The Spy Gone North |
L'espion qui venait du sud Séoul, 1993. Un ancien officier est engagé par les services secrets sud-coréens sous le nom de code « Black Venus ». Chargé de collecter des informations sur le programme nucléaire en Corée du Nord, il infiltre un groupe de dignitaires de Pyongyang et réussit progressivement à gagner la confiance du Parti. Opérant dorénavant en autonomie complète au cœur du pays le plus secret et le plus dangereux au monde, l’espion devient un pion dans les tractations politiques entre les gouvernements des deux Corées. Mais ce qu’il découvre risque de mettre en péril sa mission et ce pourquoi il a tout sacrifié... Yoon Jong-bin est peu connu en Occident. Il s’est frotté à la chronique de la prostitution (Beastie Boys), au drame historique (Kundo), ou encore à la romance (A Quiet Dream), mais aucune de ses œuvres n’a été distribuée en France. C’est donc avec curiosité que l’on souhaitait jeter un œil sur Gongjak qui marque son incursion dans le film d’espionnage. Un cinéma de genre donc, qui présente ici une facture classique (sans être académique), à contre-courant des pépites sud-coréennes sous acide que l’on a pu voir ces dernières années. Ceux qui attendent un produit déjanté et branché à la manière du thriller Sans pitié de Byun Sung-hyun risqueront en effet d’être déçus, tant Gongjak adopte une forme sobre et un ton mesuré.
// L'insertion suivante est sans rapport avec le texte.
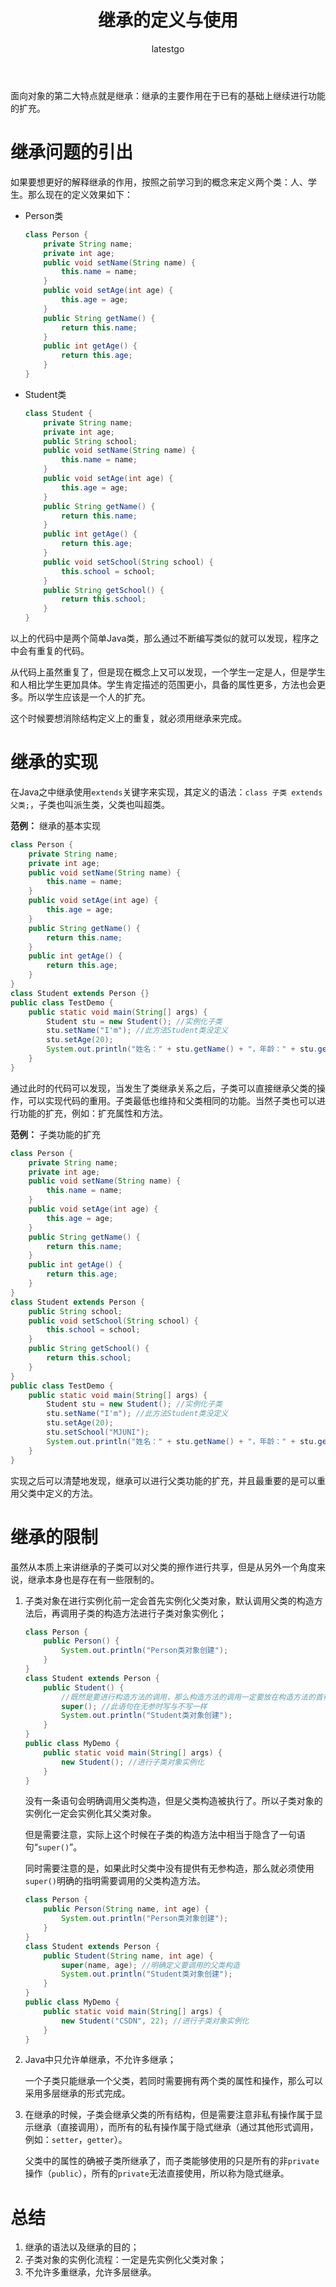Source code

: ﻿---
layout: post
title: "继承的定义与使用"
categories: Java
tag: inherit
author: "latestgo"
---

面向对象的第二大特点就是继承：继承的主要作用在于已有的基础上继续进行功能的扩充。

# 继承问题的引出

如果要想更好的解释继承的作用，按照之前学习到的概念来定义两个类：人、学生。那么现在的定义效果如下：

- Person类

	```java
	class Person {
		private String name;
		private int age;
		public void setName(String name) {
			this.name = name;
		}
		public void setAge(int age) {
			this.age = age;
		}
		public String getName() {
			return this.name;
		}
		public int getAge() {
			return this.age;
		}
	}
	```
- Student类

	```java
	class Student {
		private String name;
		private int age;
		public String school;
		public void setName(String name) {
			this.name = name;
		}
		public void setAge(int age) {
			this.age = age;
		}
		public String getName() {
			return this.name;
		}
		public int getAge() {
			return this.age;
		}
		public void setSchool(String school) {
			this.school = school;
		}
		public String getSchool() {
			return this.school;
		}
	}
	```
以上的代码中是两个简单Java类，那么通过不断编写类似的就可以发现，程序之中会有重复的代码。

从代码上虽然重复了，但是现在概念上又可以发现，一个学生一定是人，但是学生和人相比学生更加具体。学生肯定描述的范围更小，具备的属性更多，方法也会更多。所以学生应该是一个人的扩充。

这个时候要想消除结构定义上的重复，就必须用继承来完成。

# 继承的实现

在Java之中继承使用`extends`关键字来实现，其定义的语法：`class 子类 extends 父类;`，子类也叫派生类，父类也叫超类。

**范例：** 继承的基本实现
```java
class Person {
	private String name;
	private int age;
	public void setName(String name) {
		this.name = name;
	}
	public void setAge(int age) {
		this.age = age;
	}
	public String getName() {
		return this.name;
	}
	public int getAge() {
		return this.age;
	}
}
class Student extends Person {}
public class TestDemo {
	public static void main(String[] args) {
		Student stu = new Student(); //实例化子类
		stu.setName("I'm"); //此方法Student类没定义
		stu.setAge(20);
		System.out.println("姓名：" + stu.getName() + "，年龄：" + stu.getAge());
	}
} 
```
通过此时的代码可以发现，当发生了类继承关系之后，子类可以直接继承父类的操作，可以实现代码的重用。子类最低也维持和父类相同的功能。当然子类也可以进行功能的扩充，例如：扩充属性和方法。

**范例：** 子类功能的扩充
```java
class Person {
	private String name;
	private int age;
	public void setName(String name) {
		this.name = name;
	}
	public void setAge(int age) {
		this.age = age;
	}
	public String getName() {
		return this.name;
	}
	public int getAge() {
		return this.age;
	}
}
class Student extends Person {
	public String school;
	public void setSchool(String school) {
		this.school = school;
	}
	public String getSchool() {
		return this.school;
	}
}
public class TestDemo {
	public static void main(String[] args) {
		Student stu = new Student(); //实例化子类
		stu.setName("I'm"); //此方法Student类没定义
		stu.setAge(20);
		stu.setSchool("MJUNI");
		System.out.println("姓名：" + stu.getName() + "，年龄：" + stu.getAge() + "，学校：" + stu.getSchool());
	}
} 
```

实现之后可以清楚地发现，继承可以进行父类功能的扩充，并且最重要的是可以重用父类中定义的方法。

# 继承的限制

虽然从本质上来讲继承的子类可以对父类的擦作进行共享，但是从另外一个角度来说，继承本身也是存在有一些限制的。 

1.  子类对象在进行实例化前一定会首先实例化父类对象，默认调用父类的构造方法后，再调用子类的构造方法进行子类对象实例化；

	```java
	class Person {
		public Person() {
			System.out.println("Person类对象创建");
		}
	}
	class Student extends Person {
		public Student() {
			//既然是要进行构造方法的调用，那么构造方法的调用一定要放在构造方法的首行
			super(); //此语句在无参时写与不写一样
			System.out.println("Student类对象创建");
		}
	}
	public class MyDemo {
		public static void main(String[] args) {
			new Student(); //进行子类对象实例化
		}
	}
	```

	没有一条语句会明确调用父类构造，但是父类构造被执行了。所以子类对象的实例化一定会实例化其父类对象。

	但是需要注意，实际上这个时候在子类的构造方法中相当于隐含了一句语句“`super()`”。

	同时需要注意的是，如果此时父类中没有提供有无参构造，那么就必须使用`super()`明确的指明需要调用的父类构造方法。

	```java
	class Person {
		public Person(String name, int age) {
			System.out.println("Person类对象创建");
		}
	}
	class Student extends Person {
		public Student(String name, int age) {
			super(name, age); //明确定义要调用的父类构造
			System.out.println("Student类对象创建");
		}
	}
	public class MyDemo {
		public static void main(String[] args) {
			new Student("CSDN", 22); //进行子类对象实例化
		}
	}
	```

2. Java中只允许单继承，不允许多继承；

	一个子类只能继承一个父类，若同时需要拥有两个类的属性和操作，那么可以采用多层继承的形式完成。

3. 在继承的时候，子类会继承父类的所有结构，但是需要注意非私有操作属于显示继承（直接调用），而所有的私有操作属于隐式继承（通过其他形式调用，例如：`setter`，`getter`）。

	父类中的属性的确被子类所继承了，而子类能够使用的只是所有的非`private`操作（`public`），所有的`private`无法直接使用，所以称为隐式继承。

# 总结

1. 继承的语法以及继承的目的；
2. 子类对象的实例化流程：一定是先实例化父类对象；
3. 不允许多重继承，允许多层继承。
Certains ont regretté le côté bavard et la trop longue exposition (les pourparlers en Chine). Sans être infondés, ces reproches ne doivent pas occulter l’efficacité narrative du récit surtout dès l’arrivée de « Black Venus » en territoire nord-coréen. Tourné début 2017, dans un contexte politique très tendu, à l’opposé de l’atmosphère de décrispation actuelle, le film est autant habile dans le déroulement de ses péripéties que subtil dans la caractérisation des personnages : loin d’être la simple marionnette sanguinaire conforme à la représentation qu’en a fait l’Occident, Kim Jong-il est traité comme un vrai méchant de cinéma, avec une aptitude à la manipulation et des sentiments qui en font une créature authentiquement terrifiante. |
Cependant, l’humour burlesque de certains passages (la présence insolite du petit caniche qui suit le dictateur) rapproche parfois le film de l’esprit parodique de OSS 117 : Le Caire, nid d'espions de Michel Hazanavicius, davantage que de la réflexion sur le pouvoir proposée dans L’Affaire Cicéron de Joseph L. Mankiewicz… Mais Yoon Jong-bin propose un point de vue intéressant sur les compromis réalisés par les deux Corées, tout comme l’éventualité de leur rapprochement, l’antagonisme entre les deux pays étant lié au fossé socio-économique et politique davantage qu’à une incompatibilité entre les deux peuples. L’ébauche d’amitié entre « Black Venus » et son homologue nord-coréen est d’ailleurs l’aspect le plus émouvant d’un film qui évite les écueils du manichéisme autant que de la sensiblerie. Et ce traitement des liens entre Pyongyang et Séoul pourrait être le troisième volet d’une trilogie sud-coréenne démarrée avec les trop méconnus Joint Security Area de Park Chan-wook et Entre deux rives de Kim Ki-duk. La direction d’acteurs est un autre point fort de Gongjak : « Je souhaitais que le spectateur ressente la tension suscitée par cette opération d'une complexité abyssale et ce combat subtil, si bien que j'ai travaillé avec les acteurs pour qu'ils reflètent ce climat particulier dans leur jeu. Par exemple, ils peuvent se sourire à un moment donné alors qu’ils continuent à se méfier les uns des autres », a déclaré le cinéaste qui semble avoir été en harmonie avec le très populaire Hwang Jung-min : ce subtil comédien avait déjà été à son avantage dans A Bittersweet Life de Kim Je-woon et Battleship Island de Ryoo Seung-wan.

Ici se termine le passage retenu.